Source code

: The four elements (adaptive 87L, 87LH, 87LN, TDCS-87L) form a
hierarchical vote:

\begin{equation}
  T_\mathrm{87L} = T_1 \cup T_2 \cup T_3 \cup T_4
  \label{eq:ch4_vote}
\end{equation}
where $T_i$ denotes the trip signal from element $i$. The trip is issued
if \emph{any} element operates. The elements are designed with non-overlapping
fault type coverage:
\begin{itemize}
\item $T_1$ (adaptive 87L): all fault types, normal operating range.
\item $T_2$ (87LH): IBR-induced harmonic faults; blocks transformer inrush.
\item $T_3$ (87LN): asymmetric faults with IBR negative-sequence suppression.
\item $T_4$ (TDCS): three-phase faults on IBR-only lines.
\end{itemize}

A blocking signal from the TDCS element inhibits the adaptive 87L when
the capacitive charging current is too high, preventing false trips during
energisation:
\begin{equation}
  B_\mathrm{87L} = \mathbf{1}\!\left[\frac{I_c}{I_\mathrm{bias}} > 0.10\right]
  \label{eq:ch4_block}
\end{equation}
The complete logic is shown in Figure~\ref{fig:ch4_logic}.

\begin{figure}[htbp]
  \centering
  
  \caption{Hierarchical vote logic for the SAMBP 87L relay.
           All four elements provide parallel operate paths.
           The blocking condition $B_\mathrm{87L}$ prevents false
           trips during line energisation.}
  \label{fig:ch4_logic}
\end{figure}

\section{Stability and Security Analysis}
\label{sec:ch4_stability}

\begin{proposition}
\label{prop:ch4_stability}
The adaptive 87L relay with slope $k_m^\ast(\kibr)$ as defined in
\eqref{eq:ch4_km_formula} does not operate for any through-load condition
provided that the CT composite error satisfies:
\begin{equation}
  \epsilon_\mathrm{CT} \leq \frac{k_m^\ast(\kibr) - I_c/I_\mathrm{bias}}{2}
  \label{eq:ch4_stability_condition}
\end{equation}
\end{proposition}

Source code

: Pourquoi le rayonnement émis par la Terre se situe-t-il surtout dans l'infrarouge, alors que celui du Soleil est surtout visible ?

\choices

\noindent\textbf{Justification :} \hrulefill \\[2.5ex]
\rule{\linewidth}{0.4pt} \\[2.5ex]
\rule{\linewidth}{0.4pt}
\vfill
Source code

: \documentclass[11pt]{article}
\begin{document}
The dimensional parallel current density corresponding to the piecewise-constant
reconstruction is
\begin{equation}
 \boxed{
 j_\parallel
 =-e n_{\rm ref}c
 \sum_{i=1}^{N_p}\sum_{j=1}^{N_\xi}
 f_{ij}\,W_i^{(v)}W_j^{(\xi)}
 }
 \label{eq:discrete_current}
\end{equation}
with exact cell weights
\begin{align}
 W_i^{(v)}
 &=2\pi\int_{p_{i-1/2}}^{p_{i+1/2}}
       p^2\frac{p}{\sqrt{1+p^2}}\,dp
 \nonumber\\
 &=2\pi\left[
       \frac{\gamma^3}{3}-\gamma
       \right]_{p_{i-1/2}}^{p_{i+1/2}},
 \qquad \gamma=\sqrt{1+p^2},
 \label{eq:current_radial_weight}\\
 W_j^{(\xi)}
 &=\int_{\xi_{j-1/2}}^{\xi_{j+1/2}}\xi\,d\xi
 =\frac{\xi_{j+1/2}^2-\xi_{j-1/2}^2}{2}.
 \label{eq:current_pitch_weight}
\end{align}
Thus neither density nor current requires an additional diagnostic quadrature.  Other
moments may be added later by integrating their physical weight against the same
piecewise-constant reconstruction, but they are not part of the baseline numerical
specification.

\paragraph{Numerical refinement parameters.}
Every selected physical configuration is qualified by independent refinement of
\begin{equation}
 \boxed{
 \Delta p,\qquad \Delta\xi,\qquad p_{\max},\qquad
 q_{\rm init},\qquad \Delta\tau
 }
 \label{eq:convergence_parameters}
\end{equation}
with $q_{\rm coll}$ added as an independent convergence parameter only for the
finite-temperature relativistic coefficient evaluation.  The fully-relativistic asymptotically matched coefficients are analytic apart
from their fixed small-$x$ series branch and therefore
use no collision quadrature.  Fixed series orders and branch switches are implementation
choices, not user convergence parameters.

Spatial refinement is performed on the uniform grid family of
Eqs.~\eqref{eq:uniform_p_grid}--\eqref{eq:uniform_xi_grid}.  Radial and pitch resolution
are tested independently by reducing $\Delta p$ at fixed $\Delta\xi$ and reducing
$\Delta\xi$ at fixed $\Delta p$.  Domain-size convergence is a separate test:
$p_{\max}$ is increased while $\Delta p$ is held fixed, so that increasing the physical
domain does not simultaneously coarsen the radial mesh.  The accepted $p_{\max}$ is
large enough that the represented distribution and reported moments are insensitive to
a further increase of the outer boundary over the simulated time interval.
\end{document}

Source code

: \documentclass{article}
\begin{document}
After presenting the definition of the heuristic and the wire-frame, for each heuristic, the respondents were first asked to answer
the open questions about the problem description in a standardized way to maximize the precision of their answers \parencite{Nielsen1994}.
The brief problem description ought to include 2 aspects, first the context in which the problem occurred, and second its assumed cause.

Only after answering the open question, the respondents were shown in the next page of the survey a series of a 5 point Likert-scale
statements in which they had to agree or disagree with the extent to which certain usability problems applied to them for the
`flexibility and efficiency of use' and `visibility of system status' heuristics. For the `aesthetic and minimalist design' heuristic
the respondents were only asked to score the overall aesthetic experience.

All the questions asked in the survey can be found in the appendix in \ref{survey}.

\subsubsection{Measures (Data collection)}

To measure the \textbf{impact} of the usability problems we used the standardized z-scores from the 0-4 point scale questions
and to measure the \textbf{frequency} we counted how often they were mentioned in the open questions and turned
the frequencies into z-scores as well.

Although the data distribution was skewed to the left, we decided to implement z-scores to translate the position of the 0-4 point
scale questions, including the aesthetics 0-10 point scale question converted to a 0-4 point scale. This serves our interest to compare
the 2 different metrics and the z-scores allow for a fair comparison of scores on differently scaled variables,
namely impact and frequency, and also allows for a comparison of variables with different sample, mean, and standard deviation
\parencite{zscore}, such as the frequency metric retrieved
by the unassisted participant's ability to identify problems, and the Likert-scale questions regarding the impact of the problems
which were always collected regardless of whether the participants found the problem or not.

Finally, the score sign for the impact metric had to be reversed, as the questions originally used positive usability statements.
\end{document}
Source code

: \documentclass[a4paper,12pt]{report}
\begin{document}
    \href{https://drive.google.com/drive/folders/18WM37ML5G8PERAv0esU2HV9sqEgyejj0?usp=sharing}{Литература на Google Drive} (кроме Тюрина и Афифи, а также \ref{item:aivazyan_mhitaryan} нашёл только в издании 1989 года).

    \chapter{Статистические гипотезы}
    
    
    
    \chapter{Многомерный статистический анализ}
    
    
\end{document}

--------------------

Description of the task - Set down all of the data above again, exactly.

Response -
Source code

: The four elements (adaptive 87L, 87LH, 87LN, TDCS-87L) form a
hierarchical vote:

\begin{equation}
  T_\mathrm{87L} = T_1 \cup T_2 \cup T_3 \cup T_4
  \label{eq:ch4_vote}
\end{equation}
where $T_i$ denotes the trip signal from element $i$. The trip is issued
if \emph{any} element operates. The elements are designed with non-overlapping
fault type coverage:
\begin{itemize}
\item $T_1$ (adaptive 87L): all fault types, normal operating range.
\item $T_2$ (87LH): IBR-induced harmonic faults; blocks transformer inrush.
\item $T_3$ (87LN): asymmetric faults with IBR negative-sequence suppression.
\item $T_4$ (TDCS): three-phase faults on IBR-only lines.
\end{itemize}

A blocking signal from the TDCS element inhibits the adaptive 87L when
the capacitive charging current is too high, preventing false trips during
energisation:
\begin{equation}
  B_\mathrm{87L} = \mathbf{1}\!\left[\frac{I_c}{I_\mathrm{bias}} > 0.10\right]
  \label{eq:ch4_block}
\end{equation}
The complete logic is shown in Figure~\ref{fig:ch4_logic}.

\begin{figure}[htbp]
  \centering
  
  \caption{Hierarchical vote logic for the SAMBP 87L relay.
           All four elements provide parallel operate paths.
           The blocking condition $B_\mathrm{87L}$ prevents false
           trips during line energisation.}
  \label{fig:ch4_logic}
\end{figure}

\section{Stability and Security Analysis}
\label{sec:ch4_stability}

\begin{proposition}
\label{prop:ch4_stability}
The adaptive 87L relay with slope $k_m^\ast(\kibr)$ as defined in
\eqref{eq:ch4_km_formula} does not operate for any through-load condition
provided that the CT composite error satisfies:
\begin{equation}
  \epsilon_\mathrm{CT} \leq \frac{k_m^\ast(\kibr) - I_c/I_\mathrm{bias}}{2}
  \label{eq:ch4_stability_condition}
\end{equation}
\end{proposition}

Source code

: Pourquoi le rayonnement émis par la Terre se situe-t-il surtout dans l'infrarouge, alors que celui du Soleil est surtout visible ?

\choices

\noindent\textbf{Justification :} \hrulefill \\[2.5ex]
\rule{\linewidth}{0.4pt} \\[2.5ex]
\rule{\linewidth}{0.4pt}
\vfill
Source code

: \documentclass[11pt]{article}
\begin{document}
The dimensional parallel current density corresponding to the piecewise-constant
reconstruction is
\begin{equation}
 \boxed{
 j_\parallel
 =-e n_{\rm ref}c
 \sum_{i=1}^{N_p}\sum_{j=1}^{N_\xi}
 f_{ij}\,W_i^{(v)}W_j^{(\xi)}
 }
 \label{eq:discrete_current}
\end{equation}
with exact cell weights
\begin{align}
 W_i^{(v)}
 &=2\pi\int_{p_{i-1/2}}^{p_{i+1/2}}
       p^2\frac{p}{\sqrt{1+p^2}}\,dp
 \nonumber\\
 &=2\pi\left[
       \frac{\gamma^3}{3}-\gamma
       \right]_{p_{i-1/2}}^{p_{i+1/2}},
 \qquad \gamma=\sqrt{1+p^2},
 \label{eq:current_radial_weight}\\
 W_j^{(\xi)}
 &=\int_{\xi_{j-1/2}}^{\xi_{j+1/2}}\xi\,d\xi
 =\frac{\xi_{j+1/2}^2-\xi_{j-1/2}^2}{2}.
 \label{eq:current_pitch_weight}
\end{align}
Thus neither density nor current requires an additional diagnostic quadrature.  Other
moments may be added later by integrating their physical weight against the same
piecewise-constant reconstruction, but they are not part of the baseline numerical
specification.

\paragraph{Numerical refinement parameters.}
Every selected physical configuration is qualified by independent refinement of
\begin{equation}
 \boxed{
 \Delta p,\qquad \Delta\xi,\qquad p_{\max},\qquad
 q_{\rm init},\qquad \Delta\tau
 }
 \label{eq:convergence_parameters}
\end{equation}
with $q_{\rm coll}$ added as an independent convergence parameter only for the
finite-temperature relativistic coefficient evaluation.  The fully-relativistic asymptotically matched coefficients are analytic apart
from their fixed small-$x$ series branch and therefore
use no collision quadrature.  Fixed series orders and branch switches are implementation
choices, not user convergence parameters.

Spatial refinement is performed on the uniform grid family of
Eqs.~\eqref{eq:uniform_p_grid}--\eqref{eq:uniform_xi_grid}.  Radial and pitch resolution
are tested independently by reducing $\Delta p$ at fixed $\Delta\xi$ and reducing
$\Delta\xi$ at fixed $\Delta p$.  Domain-size convergence is a separate test:
$p_{\max}$ is increased while $\Delta p$ is held fixed, so that increasing the physical
domain does not simultaneously coarsen the radial mesh.  The accepted $p_{\max}$ is
large enough that the represented distribution and reported moments are insensitive to
a further increase of the outer boundary over the simulated time interval.
\end{document}

Source code

: \documentclass{article}
\begin{document}
After presenting the definition of the heuristic and the wire-frame, for each heuristic, the respondents were first asked to answer
the open questions about the problem description in a standardized way to maximize the precision of their answers \parencite{Nielsen1994}.
The brief problem description ought to include 2 aspects, first the context in which the problem occurred, and second its assumed cause.

Only after answering the open question, the respondents were shown in the next page of the survey a series of a 5 point Likert-scale
statements in which they had to agree or disagree with the extent to which certain usability problems applied to them for the
`flexibility and efficiency of use' and `visibility of system status' heuristics. For the `aesthetic and minimalist design' heuristic
the respondents were only asked to score the overall aesthetic experience.

All the questions asked in the survey can be found in the appendix in \ref{survey}.

\subsubsection{Measures (Data collection)}

To measure the \textbf{impact} of the usability problems we used the standardized z-scores from the 0-4 point scale questions
and to measure the \textbf{frequency} we counted how often they were mentioned in the open questions and turned
the frequencies into z-scores as well.

Although the data distribution was skewed to the left, we decided to implement z-scores to translate the position of the 0-4 point
scale questions, including the aesthetics 0-10 point scale question converted to a 0-4 point scale. This serves our interest to compare
the 2 different metrics and the z-scores allow for a fair comparison of scores on differently scaled variables,
namely impact and frequency, and also allows for a comparison of variables with different sample, mean, and standard deviation
\parencite{zscore}, such as the frequency metric retrieved
by the unassisted participant's ability to identify problems, and the Likert-scale questions regarding the impact of the problems
which were always collected regardless of whether the participants found the problem or not.

Finally, the score sign for the impact metric had to be reversed, as the questions originally used positive usability statements.
\end{document}
Source code

: \documentclass[a4paper,12pt]{report}
\begin{document}
    \href{https://drive.google.com/drive/folders/18WM37ML5G8PERAv0esU2HV9sqEgyejj0?usp=sharing}{Литература на Google Drive} (кроме Тюрина и Афифи, а также \ref{item:aivazyan_mhitaryan} нашёл только в издании 1989 года).

    \chapter{Статистические гипотезы}
    
    
    
    \chapter{Многомерный статистический анализ}
    
    
\end{document}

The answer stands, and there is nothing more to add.